During his career he was involved in a number of high-profile defence cases as lawyer – people involved in market scams (Harshad Mehta and Ketan Parekh), and a host of gangsters and smugglers including the British citizen Daisy Angus who was acquitted of hashish smuggling after serving five years in jail. He also defended L. K. Advani in the Hawala scandal. He was in the news for taking up the defence of Manu Sharma, prime accused in the Murder of Jessica Lal; however, he failed to get Manu Sharma acquitted. He was to be defending Lalit Modi, former Indian Premier League chairman and commissioner. Some of the cases Jethmalani appeared in include — the defence of Indira Gandhi's alleged assassins, challenging the medical evidence deposed of Tirath Das Dogra, a forensic expert of AIIMS, on record; defending Harshad Mehta in a stock market scam and the Narasimha Rao bribery case; defending Ketan Parekh in a stock market scam; appearing in a case involving Mumbai mafia gang leader, Haji Mastan; speaking on record against the death sentence of Afzal Guru, though he had not taken up the case; defending L. K. Advani in the Hawala scandal; defending Manu Sharma in Jessica Lall's murder; defending Amit Shah in the Sohrabuddin encounter case; defending Amit Jogi in the Jaggi murder case; appearing for Sanjay Chandra's bail in the 2G spectrum case; appearing for Kulbhushan Parashar's bail in the navy war room leak case; defending Kanimozhi in the 2G spectrum case; appearing in Y. S. Jagan Mohan Reddy's special leave petition on stay for CBI probe into money laundering in his companies; appearing in B. S. Yediyurappa's case on an illegal mining scam; defending A. G. Perarivalan, T Suthendraraja alias Santhan, and Sriharan alias Murugan, all convicted in the Rajiv Gandhi assassination case; defending Ramdev in case of allaged use of force on his followers at Ramlila grounds on 4 June 2011; defending Shiv Sena in Krishna Desai's murder; defending Asaram in the Jodhpur sexual assault case; defending Lalu Prasad Yadav in the supreme court and appearing for his bail in the fodder scam case, on 13 December 2013; appearing for Subrata Roy in the Sahara-SEBI case; appearing for AIADMK leader J. Jayalalithaa, convicted in a disproportionate assets case by the Karnataka High Court; and, appearing for AAP president Arvind Kejriwal, in a defamation case filed by Arun Jaitley, among others.
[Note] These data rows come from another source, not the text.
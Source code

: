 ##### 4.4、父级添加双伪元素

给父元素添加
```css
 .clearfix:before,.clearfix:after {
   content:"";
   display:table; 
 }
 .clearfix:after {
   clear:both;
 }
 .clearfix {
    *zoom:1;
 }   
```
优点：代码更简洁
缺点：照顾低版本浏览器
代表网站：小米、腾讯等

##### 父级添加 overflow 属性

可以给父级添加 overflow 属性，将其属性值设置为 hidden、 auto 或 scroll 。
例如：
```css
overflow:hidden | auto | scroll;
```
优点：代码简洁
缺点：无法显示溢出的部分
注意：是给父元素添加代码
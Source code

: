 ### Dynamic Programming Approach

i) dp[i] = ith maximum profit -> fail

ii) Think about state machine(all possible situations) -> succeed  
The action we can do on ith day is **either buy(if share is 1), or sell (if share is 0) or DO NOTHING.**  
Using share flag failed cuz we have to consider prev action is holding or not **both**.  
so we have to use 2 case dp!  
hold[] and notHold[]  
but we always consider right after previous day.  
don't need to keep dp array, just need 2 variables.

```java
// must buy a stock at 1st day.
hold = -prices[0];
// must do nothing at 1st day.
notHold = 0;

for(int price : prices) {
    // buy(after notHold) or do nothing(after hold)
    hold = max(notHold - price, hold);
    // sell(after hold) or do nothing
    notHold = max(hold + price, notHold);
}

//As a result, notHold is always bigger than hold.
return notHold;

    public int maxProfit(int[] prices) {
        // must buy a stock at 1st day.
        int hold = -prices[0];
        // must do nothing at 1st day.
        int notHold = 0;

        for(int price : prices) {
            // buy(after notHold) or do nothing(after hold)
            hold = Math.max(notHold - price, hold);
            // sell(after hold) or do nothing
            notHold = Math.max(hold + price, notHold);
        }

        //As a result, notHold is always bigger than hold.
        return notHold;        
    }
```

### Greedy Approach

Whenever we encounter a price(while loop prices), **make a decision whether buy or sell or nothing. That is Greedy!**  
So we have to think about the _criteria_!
On 9 September 2017, he announced his retirement from the legal profession.

=== Political career ===
Jethmalani's experience during the partition as a refugee led him to advocate for better relations between India and Pakistan, which he sought throughout his political career. He contested as an independent candidate from Ulhasnagar supported both by the Shiv Sena and Bharatiya Jana Sangh but he lost the elections. During the emergency period of 1975–1977, he was the chairman of the Bar Association of India. He heavily criticised then Prime Minister of India, Indira Gandhi. An arrest warrant was issued against him from Kerala which was stayed by the Bombay high court when over three hundred lawyers, led by Nani Palkhivala, appeared for him. However, the stay was nullified by the habeas corpus judgement in Additional District Magistrate of Jabalpur v. Shiv Kant Shukla. Jethmalani exiled himself in Canada carrying on his campaign against the emergency. He returned to India ten months later after the emergency was lifted. While in Canada, his candidature for the Parliament was filed from the Mumbai North West Lok Sabha constituency. He won the election and retained the seat in 1980 general elections, but lost to Sunil Dutt in 1985. In the 1977 general elections after the emergency, he won against then serving Union law minister H. R. Gokhale from Bombay in the Lok Sabha elections, and hence started his political career as a parliamentarian. However he was not made law minister himself as Morarji Desai disapproved of his lifestyle.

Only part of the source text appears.